## TRY IT
If a line includes "help", copy it out of the entries.

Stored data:
BEGIN
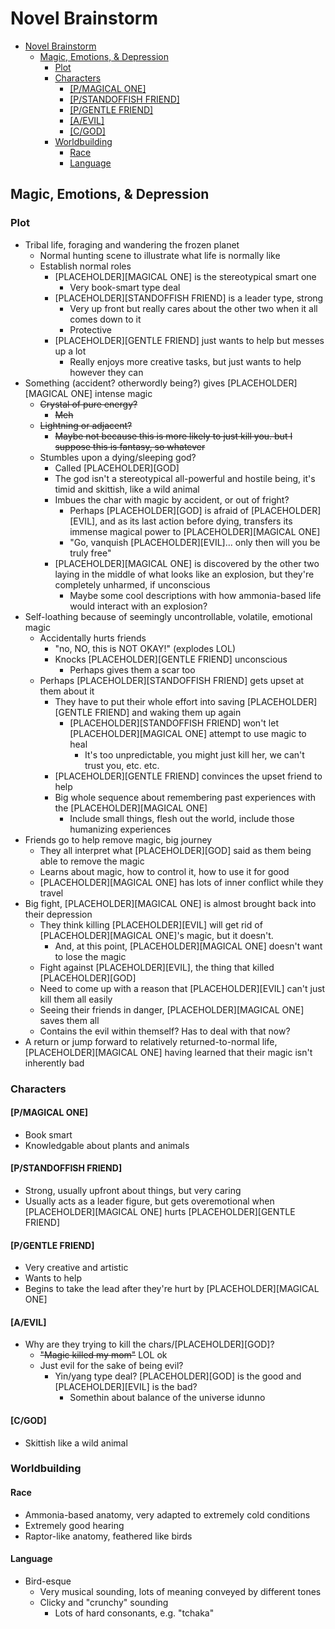 # Novel Brainstorm

- [Novel Brainstorm](#novel-brainstorm)
  - [Magic, Emotions, & Depression](#magic-emotions--depression)
    - [Plot](#plot)
    - [Characters](#characters)
      - [[P/MAGICAL ONE]](#pmagical-one)
      - [[P/STANDOFFISH FRIEND]](#pstandoffish-friend)
      - [[P/GENTLE FRIEND]](#pgentle-friend)
      - [[A/EVIL]](#aevil)
      - [[C/GOD]](#cgod)
    - [Worldbuilding](#worldbuilding)
      - [Race](#race)
      - [Language](#language)

## Magic, Emotions, & Depression

### Plot

- Tribal life, foraging and wandering the frozen planet
  - Normal hunting scene to illustrate what life is normally like
  - Establish normal roles
    - [PLACEHOLDER][MAGICAL ONE] is the stereotypical smart one
      - Very book-smart type deal
    - [PLACEHOLDER][STANDOFFISH FRIEND] is a leader type, strong
      - Very up front but really cares about the other two when it all comes down to it
      - Protective
    - [PLACEHOLDER][GENTLE FRIEND] just wants to help but messes up a lot
      - Really enjoys more creative tasks, but just wants to help however they can
- Something (accident? otherwordly being?) gives [PLACEHOLDER][MAGICAL ONE] intense magic
  - ~~Crystal of pure energy?~~
    - ~~Meh~~
  - ~~Lightning or adjacent?~~
    - ~~Maybe not because this is more likely to just kill you. but I suppose this is fantasy, so whatever~~
  - Stumbles upon a dying/sleeping god?
    - Called [PLACEHOLDER][GOD]
    - The god isn't a stereotypical all-powerful and hostile being, it's timid and skittish, like a wild animal
    - Imbues the char with magic by accident, or out of fright?
      - Perhaps [PLACEHOLDER][GOD] is afraid of [PLACEHOLDER][EVIL], and as its last action before dying, transfers its immense magical power to [PLACEHOLDER][MAGICAL ONE]
      - "Go, vanquish [PLACEHOLDER][EVIL]... only then will you be truly free"
    - [PLACEHOLDER][MAGICAL ONE] is discovered by the other two laying in the middle of what looks like an explosion, but they're completely unharmed, if unconscious
      - Maybe some cool descriptions with how ammonia-based life would interact with an explosion?
- Self-loathing because of seemingly uncontrollable, volatile, emotional magic
  - Accidentally hurts friends
    - "no, NO, this is NOT OKAY!" (explodes LOL)
    - Knocks [PLACEHOLDER][GENTLE FRIEND] unconscious
      - Perhaps gives them a scar too
  - Perhaps [PLACEHOLDER][STANDOFFISH FRIEND] gets upset at them about it
    - They have to put their whole effort into saving [PLACEHOLDER][GENTLE FRIEND] and waking them up again
      - [PLACEHOLDER][STANDOFFISH FRIEND] won't let [PLACEHOLDER][MAGICAL ONE] attempt to use magic to heal
        - It's too unpredictable, you might just kill her, we can't trust you, etc. etc.
    - [PLACEHOLDER][GENTLE FRIEND] convinces the upset friend to help
    - Big whole sequence about remembering past experiences with the [PLACEHOLDER][MAGICAL ONE]
      - Include small things, flesh out the world, include those humanizing experiences
- Friends go to help remove magic, big journey
  - They all interpret what [PLACEHOLDER][GOD] said as them being able to remove the magic
  - Learns about magic, how to control it, how to use it for good
  - [PLACEHOLDER][MAGICAL ONE] has lots of inner conflict while they travel
- Big fight, [PLACEHOLDER][MAGICAL ONE] is almost brought back into their depression
  - They think killing [PLACEHOLDER][EVIL] will get rid of [PLACEHOLDER][MAGICAL ONE]'s magic, but it doesn't.
    - And, at this point, [PLACEHOLDER][MAGICAL ONE] doesn't want to lose the magic
  - Fight against [PLACEHOLDER][EVIL], the thing that killed [PLACEHOLDER][GOD]
  - Need to come up with a reason that [PLACEHOLDER][EVIL] can't just kill them all easily
  - Seeing their friends in danger, [PLACEHOLDER][MAGICAL ONE] saves them all
  - Contains the evil within themself? Has to deal with that now?
- A return or jump forward to relatively returned-to-normal life, [PLACEHOLDER][MAGICAL ONE] having learned that their magic isn't inherently bad

### Characters

#### [P/MAGICAL ONE]

- Book smart
- Knowledgable about plants and animals

#### [P/STANDOFFISH FRIEND]

- Strong, usually upfront about things, but very caring
- Usually acts as a leader figure, but gets overemotional when [PLACEHOLDER][MAGICAL ONE] hurts [PLACEHOLDER][GENTLE FRIEND]

#### [P/GENTLE FRIEND]

- Very creative and artistic
- Wants to help
- Begins to take the lead after they're hurt by [PLACEHOLDER][MAGICAL ONE]

#### [A/EVIL]

- Why are they trying to kill the chars/[PLACEHOLDER][GOD]?
  - ~~"Magic killed my mom"~~ LOL ok
  - Just evil for the sake of being evil?
    - Yin/yang type deal? [PLACEHOLDER][GOD] is the good and [PLACEHOLDER][EVIL] is the bad?
      - Somethin about balance of the universe idunno

#### [C/GOD]

- Skittish like a wild animal

### Worldbuilding

#### Race

- Ammonia-based anatomy, very adapted to extremely cold conditions
- Extremely good hearing
- Raptor-like anatomy, feathered like birds

#### Language

- Bird-esque
  - Very musical sounding, lots of meaning conveyed by different tones
  - Clicky and "crunchy" sounding
    - Lots of hard consonants, e.g. "tchaka"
END
## ANSWER BOX
    - [PLACEHOLDER][GENTLE FRIEND] just wants to help but messes up a lot
      - Really enjoys more creative tasks, but just wants to help however they can
    - [PLACEHOLDER][GENTLE FRIEND] convinces the upset friend to help
- Friends go to help remove magic, big journey
- Wants to help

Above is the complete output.